Posted by Ezra Glenn on February 03, 2012
Film / No Comments

As part of last month’s noon-to-midnight Urban Planning Movie Marathon, we screened Waste Land, which has already won a number of awards, including the 2010 Audience Award for Best World Cinema Documentary at Sundance, an Oscar nomination for Best Documentary Feature, and the Amnesty International Human Rights Film Award given out in Berlin. It is really a great movie: clever dialog, complex characters, a well-paced story that develops over the course of the film in unpredictable ways, a compelling (but not overpowering) soundtrack, and stunning camerawork that makes great use of the entire screen. Added to all of this, it calls attention to a global policy problem that is all-too-easy to ignore: what happens to the waste we all create, and what are the environmental and human consequences of our very way of life.
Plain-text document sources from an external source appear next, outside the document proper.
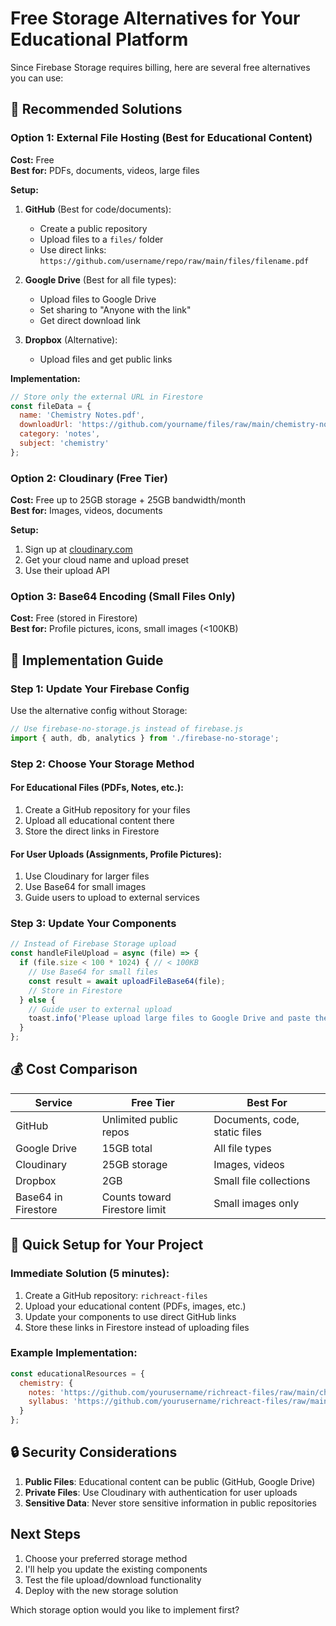 # Free Storage Alternatives for Your Educational Platform

Since Firebase Storage requires billing, here are several free alternatives you can use:

## 🎯 Recommended Solutions

### Option 1: External File Hosting (Best for Educational Content)
**Cost:** Free  
**Best for:** PDFs, documents, videos, large files

**Setup:**
1. **GitHub** (Best for code/documents):
   - Create a public repository
   - Upload files to a `files/` folder
   - Use direct links: `https://github.com/username/repo/raw/main/files/filename.pdf`

2. **Google Drive** (Best for all file types):
   - Upload files to Google Drive
   - Set sharing to "Anyone with the link"
   - Get direct download link

3. **Dropbox** (Alternative):
   - Upload files and get public links

**Implementation:**
```javascript
// Store only the external URL in Firestore
const fileData = {
  name: 'Chemistry Notes.pdf',
  downloadUrl: 'https://github.com/yourname/files/raw/main/chemistry-notes.pdf',
  category: 'notes',
  subject: 'chemistry'
};
```

### Option 2: Cloudinary (Free Tier)
**Cost:** Free up to 25GB storage + 25GB bandwidth/month  
**Best for:** Images, videos, documents

**Setup:**
1. Sign up at [cloudinary.com](https://cloudinary.com)
2. Get your cloud name and upload preset
3. Use their upload API

### Option 3: Base64 Encoding (Small Files Only)
**Cost:** Free (stored in Firestore)  
**Best for:** Profile pictures, icons, small images (<100KB)

## 🔧 Implementation Guide

### Step 1: Update Your Firebase Config
Use the alternative config without Storage:

```javascript
// Use firebase-no-storage.js instead of firebase.js
import { auth, db, analytics } from './firebase-no-storage';
```

### Step 2: Choose Your Storage Method

#### For Educational Files (PDFs, Notes, etc.):
1. Create a GitHub repository for your files
2. Upload all educational content there
3. Store the direct links in Firestore

#### For User Uploads (Assignments, Profile Pictures):
1. Use Cloudinary for larger files
2. Use Base64 for small images
3. Guide users to upload to external services

### Step 3: Update Your Components

```javascript
// Instead of Firebase Storage upload
const handleFileUpload = async (file) => {
  if (file.size < 100 * 1024) { // < 100KB
    // Use Base64 for small files
    const result = await uploadFileBase64(file);
    // Store in Firestore
  } else {
    // Guide user to external upload
    toast.info('Please upload large files to Google Drive and paste the link');
  }
};
```

## 💰 Cost Comparison

| Service | Free Tier | Best For |
|---------|-----------|----------|
| GitHub | Unlimited public repos | Documents, code, static files |
| Google Drive | 15GB total | All file types |
| Cloudinary | 25GB storage | Images, videos |
| Dropbox | 2GB | Small file collections |
| Base64 in Firestore | Counts toward Firestore limit | Small images only |

## 🚀 Quick Setup for Your Project

### Immediate Solution (5 minutes):
1. Create a GitHub repository: `richreact-files`
2. Upload your educational content (PDFs, images, etc.)
3. Update your components to use direct GitHub links
4. Store these links in Firestore instead of uploading files

### Example Implementation:
```javascript
const educationalResources = {
  chemistry: {
    notes: 'https://github.com/yourusername/richreact-files/raw/main/chemistry/notes.pdf',
    syllabus: 'https://github.com/yourusername/richreact-files/raw/main/chemistry/syllabus.pdf'
  }
};
```

## 🔒 Security Considerations

1. **Public Files**: Educational content can be public (GitHub, Google Drive)
2. **Private Files**: Use Cloudinary with authentication for user uploads
3. **Sensitive Data**: Never store sensitive information in public repositories

## Next Steps

1. Choose your preferred storage method
2. I'll help you update the existing components
3. Test the file upload/download functionality
4. Deploy with the new storage solution

Which storage option would you like to implement first?

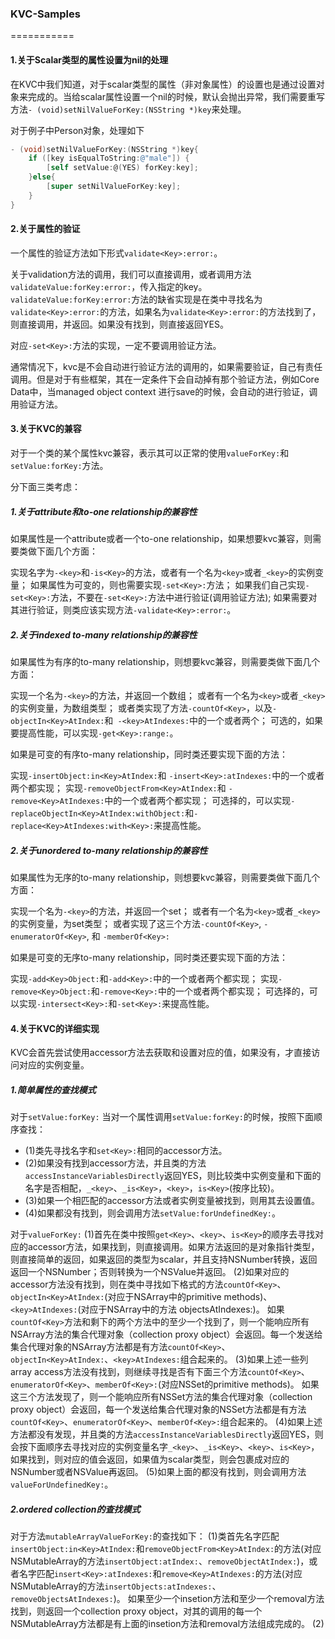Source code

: ### KVC-Samples
===========

#### 1.关于Scalar类型的属性设置为nil的处理

在KVC中我们知道，对于scalar类型的属性（非对象属性）的设置也是通过设置对象来完成的。当给scalar属性设置一个nil的时候，默认会抛出异常，我们需要重写方法`- (void)setNilValueForKey:(NSString *)key`来处理。

对于例子中Person对象，处理如下
```objective-c
- (void)setNilValueForKey:(NSString *)key{
    if ([key isEqualToString:@"male"]) {
        [self setValue:@(YES) forKey:key];
    }else{
        [super setNilValueForKey:key];
    }
}
```

#### 2.关于属性的验证

一个属性的验证方法如下形式`validate<Key>:error:`。

关于validation方法的调用，我们可以直接调用，或者调用方法`validateValue:forKey:error:`，传入指定的key。
`validateValue:forKey:error:`方法的缺省实现是在类中寻找名为`validate<Key>:error:`的方法，如果名为`validate<Key>:error:`的方法找到了，则直接调用，并返回。如果没有找到，则直接返回YES。

对应`-set<Key>:`方法的实现，一定不要调用验证方法。

通常情况下，kvc是不会自动进行验证方法的调用的，如果需要验证，自己有责任调用。但是对于有些框架，其在一定条件下会自动掉有那个验证方法，例如Core Data中，当managed object context 进行save的时候，会自动的进行验证，调用验证方法。


#### 3.关于KVC的兼容

对于一个类的某个属性kvc兼容，表示其可以正常的使用`valueForKey:`和`setValue:forKey:`方法。

分下面三类考虑：

##### 1.关于attribute和to-one relationship的兼容性

如果属性是一个attribute或者一个to-one relationship，如果想要kvc兼容，则需要类做下面几个方面：

实现名字为`-<key>`和`-is<Key>`的方法，或者有一个名为`<key>`或者`_<key>`的实例变量；
如果属性为可变的，则也需要实现`-set<Key>:`方法；
如果我们自己实现`-set<Key>:`方法，不要在`-set<Key>:`方法中进行验证(调用验证方法);
如果需要对其进行验证，则类应该实现方法`-validate<Key>:error:`。

##### 2.关于indexed to-many relationship的兼容性

如果属性为有序的to-many relationship，则想要kvc兼容，则需要类做下面几个方面：

实现一个名为`-<key>`的方法，并返回一个数组；
或者有一个名为`<key>`或者`_<key>`的实例变量，为数组类型；
或者类实现了方法`-countOf<Key>`，以及`-objectIn<Key>AtIndex:`和` -<key>AtIndexes:`中的一个或者两个；
可选的，如果要提高性能，可以实现`-get<Key>:range:`。

如果是可变的有序to-many relationship，同时类还要实现下面的方法：

实现`-insertObject:in<Key>AtIndex:`和 `-insert<Key>:atIndexes:`中的一个或者两个都实现；
实现`-removeObjectFrom<Key>AtIndex:`和 `-remove<Key>AtIndexes:`中的一个或者两个都实现；
可选择的，可以实现`-replaceObjectIn<Key>AtIndex:withObject:`和`-replace<Key>AtIndexes:with<Key>:`来提高性能。

##### 2.关于unordered to-many relationship的兼容性

如果属性为无序的to-many relationship，则想要kvc兼容，则需要类做下面几个方面：

实现一个名为`-<key>`的方法，并返回一个set；
或者有一个名为`<key>`或者`_<key>`的实例变量，为set类型；
或者实现了这三个方法`-countOf<Key>`, `-enumeratorOf<Key>`, 和 `-memberOf<Key>:`

如果是可变的无序to-many relationship，同时类还要实现下面的方法：

实现`-add<Key>Object:`和`-add<Key>:`中的一个或者两个都实现；
实现`-remove<Key>Object:`和`-remove<Key>:`中的一个或者两个都实现；
可选择的，可以实现`-intersect<Key>:`和`-set<Key>:`来提高性能。


#### 4.关于KVC的详细实现

KVC会首先尝试使用accessor方法去获取和设置对应的值，如果没有，才直接访问对应的实例变量。

##### 1.简单属性的查找模式

对于`setValue:forKey:`
当对一个属性调用`setValue:forKey:`的时候，按照下面顺序查找：
* (1)类先寻找名字和`set<Key>:`相同的accessor方法。
* (2)如果没有找到accessor方法，并且类的方法`accessInstanceVariablesDirectly`返回YES，则比较类中实例变量和下面的名字是否相配，`_<key>`、`_is<Key>`，`<key>`，`is<Key>`(按序比较)。
* (3)如果一个相匹配的accessor方法或者实例变量被找到，则用其去设置值。
* (4)如果都没有找到，则会调用方法`setValue:forUndefinedKey:`。

对于`valueForKey:`
(1)首先在类中按照`get<Key>`、`<key>`、`is<Key>`的顺序去寻找对应的accessor方法，如果找到，则直接调用。如果方法返回的是对象指针类型，则直接简单的返回，如果返回的类型为scalar，并且支持NSNumber转换，返回返回一个NSNumber；否则转换为一个NSValue并返回。
(2)如果对应的accessor方法没有找到，则在类中寻找如下格式的方法`countOf<Key>`、`objectIn<Key>AtIndex:`(对应于NSArray中的primitive methods)、`<key>AtIndexes:`(对应于NSArray中的方法 objectsAtIndexes:)。
如果`countOf<Key>`方法和剩下的两个方法中的至少一个找到了，则一个能响应所有NSArray方法的集合代理对象（collection proxy object）会返回。每一个发送给集合代理对象的NSArray方法都是有方法`countOf<Key>`、`objectIn<Key>AtIndex:`、`<key>AtIndexes:`组合起来的。
(3)如果上述一些列array access方法没有找到，则继续寻找是否有下面三个方法`countOf<Key>`、`enumeratorOf<Key>`、`memberOf<Key>:`(对应NSSet的primitive methods)。
如果这三个方法发现了，则一个能响应所有NSSet方法的集合代理对象（collection proxy object）会返回，每一个发送给集合代理对象的NSSet方法都是有方法`countOf<Key>`、`enumeratorOf<Key>`、`memberOf<Key>:`组合起来的。
(4)如果上述方法都没有发现，并且类的方法`accessInstanceVariablesDirectly`返回YES，则会按下面顺序去寻找对应的实例变量名字`_<key>`、`_is<Key>`、`<key>`、`is<Key>`，如果找到，则对应的值会返回，如果值为scalar类型，则会包裹成对应的NSNumber或者NSValue再返回。
(5)如果上面的都没有找到，则会调用方法`valueForUndefinedKey:`。


##### 2.ordered collection的查找模式

对于方法`mutableArrayValueForKey:`的查找如下：
(1)类首先名字匹配`insertObject:in<Key>AtIndex:`和`removeObjectFrom<Key>AtIndex:`的方法(对应NSMutableArray的方法`insertObject:atIndex:`、`removeObjectAtIndex:`)，或者名字匹配`insert<Key>:atIndexes:`和`remove<Key>AtIndexes:`的方法(对应NSMutableArray的方法`insertObjects:atIndexes:`、`removeObjectsAtIndexes:`)。
如果至少一个insetion方法和至少一个removal方法找到，则返回一个collection proxy object，对其的调用的每一个NSMutableArray方法都是有上面的insetion方法和removal方法组成完成的。
(2)


































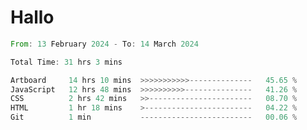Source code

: # Hallo
<!--START_SECTION:waka-->

```rust
From: 13 February 2024 - To: 14 March 2024

Total Time: 31 hrs 3 mins

Artboard     14 hrs 10 mins  >>>>>>>>>>>--------------   45.65 %
JavaScript   12 hrs 48 mins  >>>>>>>>>>---------------   41.26 %
CSS          2 hrs 42 mins   >>-----------------------   08.70 %
HTML         1 hr 18 mins    >------------------------   04.22 %
Git          1 min           -------------------------   00.06 %
```

<!--END_SECTION:waka-->

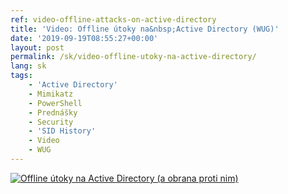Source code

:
 ```yaml
---
ref: video-offline-attacks-on-active-directory
title: 'Video: Offline útoky na&nbsp;Active Directory (WUG)'
date: '2019-09-19T08:55:27+00:00'
layout: post
permalink: /sk/video-offline-utoky-na-active-directory/
lang: sk
tags:
    - 'Active Directory'
    - Mimikatz
    - PowerShell
    - Prednášky
    - Security
    - 'SID History'
    - Video
    - WUG
---
```


[![Offline útoky na Active Directory (a obrana proti nim)](https://wug.cz/ContentPages/GetFile.ashx?PhotoID=2937&ThumbnailSizeName=detail)](https://wug.cz/zaznamy/520-Offline-utoky-na-Active-Directory-a-obrana-proti-nim)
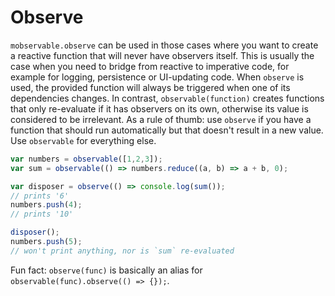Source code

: # Observe

`mobservable.observe` can be used in those cases where you want to create a reactive function that will never have observers itself.
This is usually the case when you need to bridge from reactive to imperative code, for example for logging, persistence or UI-updating code.
When `observe` is used, the provided function will always be triggered when one of its dependencies changes.
In contrast, `observable(function)` creates functions that only re-evaluate if it has
observers on its own, otherwise its value is considered to be irrelevant.
As a rule of thumb: use `observe` if you have a function that should run automatically but that doesn't result in a new value. Use `observable` for everything else.

```javascript
var numbers = observable([1,2,3]);
var sum = observable(() => numbers.reduce((a, b) => a + b, 0);

var disposer = observe(() => console.log(sum());
// prints '6'
numbers.push(4);
// prints '10'

disposer();
numbers.push(5);
// won't print anything, nor is `sum` re-evaluated
```

Fun fact: `observe(func)` is basically an alias for `observable(func).observe(() => {});`.
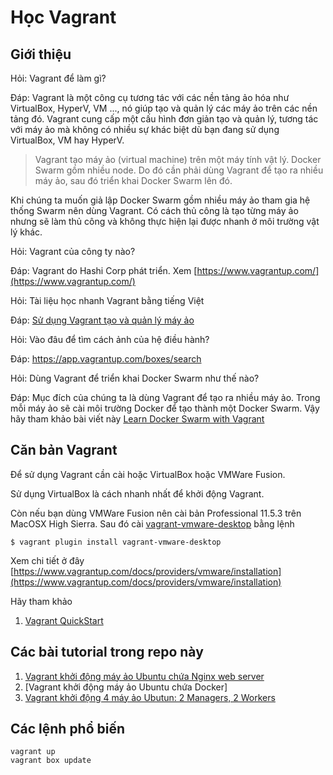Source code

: # Học Vagrant

## Giới thiệu

Hỏi: Vagrant để làm gì?

Đáp: Vagrant là một công cụ tương tác với các nền tảng ảo hóa như VirtualBox, HyperV, VM ..., nó giúp tạo và quản lý các máy ảo trên các nền tảng đó. Vagrant cung cấp một cấu hình đơn giản tạo và quản lý, tương tác với máy ảo mà không có nhiều sự khác biệt dù bạn đang sử dụng VirtualBox, VM hay HyperV.

> Vagrant tạo máy ảo (virtual machine) trên một máy tính vật lý. Docker Swarm gồm nhiều node. Do đó cần phải dùng Vagrant để tạo ra nhiều máy ảo, sau đó triển khai Docker Swarm lên đó.

Khi chúng ta muốn giả lập Docker Swarm gồm nhiều máy ảo tham gia hệ thống Swarm nên dùng Vagrant. Có cách thủ công là tạo từng máy ảo nhưng sẽ làm thủ công và không thực hiện lại được nhanh ở môi trường vật lý khác.


Hỏi: Vagrant của công ty nào?

Đáp: Vagrant do Hashi Corp phát triển. Xem [https://www.vagrantup.com/](https://www.vagrantup.com/)

Hỏi: Tài liệu học nhanh Vagrant bằng tiếng Việt

Đáp: [Sử dụng Vagrant tạo và quản lý máy ảo](https://xuanthulab.net/su-dung-vagrant-tao-va-quan-ly-may-ao.html)

Hỏi: Vào đâu để tìm cách ảnh của hệ điều hành?

Đáp: https://app.vagrantup.com/boxes/search

Hỏi: Dùng Vagrant để triển khai Docker Swarm như thế nào?

Đáp: Mục đích của chúng ta là dùng Vagrant để tạo ra nhiều máy ảo. Trong mỗi máy ảo sẽ cài môi trường Docker để tạo thành một Docker Swarm. Vậy hãy tham khảo bài viết này [Learn Docker Swarm with Vagrant](https://levelup.gitconnected.com/learn-docker-swarm-with-vagrant-47dd52b57bcc)


## Căn bản Vagrant

Để sử dụng Vagrant cần cài hoặc VirtualBox hoặc VMWare Fusion.

Sử dụng VirtualBox là cách nhanh nhất để khởi động Vagrant.

Còn nếu bạn dùng VMWare Fusion nên cài bản Professional 11.5.3 trên MacOSX High Sierra. Sau đó cài [vagrant-vmware-desktop](https://github.com/hashicorp/vagrant-vmware-desktop) bằng lệnh

```
$ vagrant plugin install vagrant-vmware-desktop
```

Xem chi tiết ở đây [https://www.vagrantup.com/docs/providers/vmware/installation](https://www.vagrantup.com/docs/providers/vmware/installation)

Hãy tham khảo 
1. [Vagrant QuickStart](https://learn.hashicorp.com/tutorials/vagrant/getting-started-index)

## Các bài tutorial trong repo này

1. [Vagrant khởi động máy ảo Ubuntu chứa Nginx web server](Nginx)
2. [Vagrant khởi động máy ảo Ubuntu chứa Docker]
3. [Vagrant khởi động 4 máy ảo Ubutun: 2 Managers, 2 Workers](swarm/ReadMe.md)

## Các lệnh phổ biến

```
vagrant up
vagrant box update
```
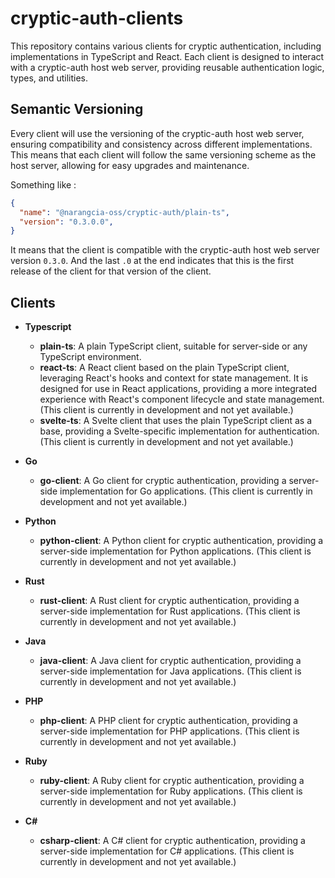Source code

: # cryptic-auth-clients

This repository contains various clients for cryptic authentication, including implementations in TypeScript and React. Each client is designed to interact with a cryptic-auth host web server, providing reusable authentication logic, types, and utilities.

## Semantic Versioning

Every client will use the versioning of the cryptic-auth host web server, ensuring compatibility and consistency across different implementations. This means that each client will follow the same versioning scheme as the host server, allowing for easy upgrades and maintenance.

Something like :

```json
{
  "name": "@narangcia-oss/cryptic-auth/plain-ts",
  "version": "0.3.0.0",
}
```

It means that the client is compatible with the cryptic-auth host web server version `0.3.0`. And the last `.0` at the end indicates that this is the first release of the client for that version of the client.

## Clients

- **Typescript**
  - **plain-ts**: A plain TypeScript client, suitable for server-side or any TypeScript environment.
  - **react-ts**: A React client based on the plain TypeScript client, leveraging React's hooks and context for state management. It is designed for use in React applications, providing a more integrated experience with React's component lifecycle and state management. (This client is currently in development and not yet available.)
  - **svelte-ts**: A Svelte client that uses the plain TypeScript client as a base, providing a Svelte-specific implementation for authentication. (This client is currently in development and not yet available.)

- **Go**
  - **go-client**: A Go client for cryptic authentication, providing a server-side implementation for Go applications. (This client is currently in development and not yet available.)

- **Python**
  - **python-client**: A Python client for cryptic authentication, providing a server-side implementation for Python applications. (This client is currently in development and not yet available.)

- **Rust**
  - **rust-client**: A Rust client for cryptic authentication, providing a server-side implementation for Rust applications. (This client is currently in development and not yet available.)

- **Java**
  - **java-client**: A Java client for cryptic authentication, providing a server-side implementation for Java applications. (This client is currently in development and not yet available.)

- **PHP**
  - **php-client**: A PHP client for cryptic authentication, providing a server-side implementation for PHP applications. (This client is currently in development and not yet available.)

- **Ruby**
  - **ruby-client**: A Ruby client for cryptic authentication, providing a server-side implementation for Ruby applications. (This client is currently in development and not yet available.)

- **C#**
  - **csharp-client**: A C# client for cryptic authentication, providing a server-side implementation for C# applications. (This client is currently in development and not yet available.)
The film follows Brazilian-born Brooklyn artist Vik Muniz as he travels to “Jardim Gramacho,” a sprawling landfill located outside of Rio de Janeiro. He’s a fun, interesting protagonist – clearly believing in the importance of his work but also able to see the absurdity in the entire world of art – and he seems comfortable navigating easily between the slums of Rio and the art galleries of London. Early in the film he dreams up the crazy idea of making portraits of Gramacho’s garbage pickers – not with film or paint, but by literally drawing them in garbage.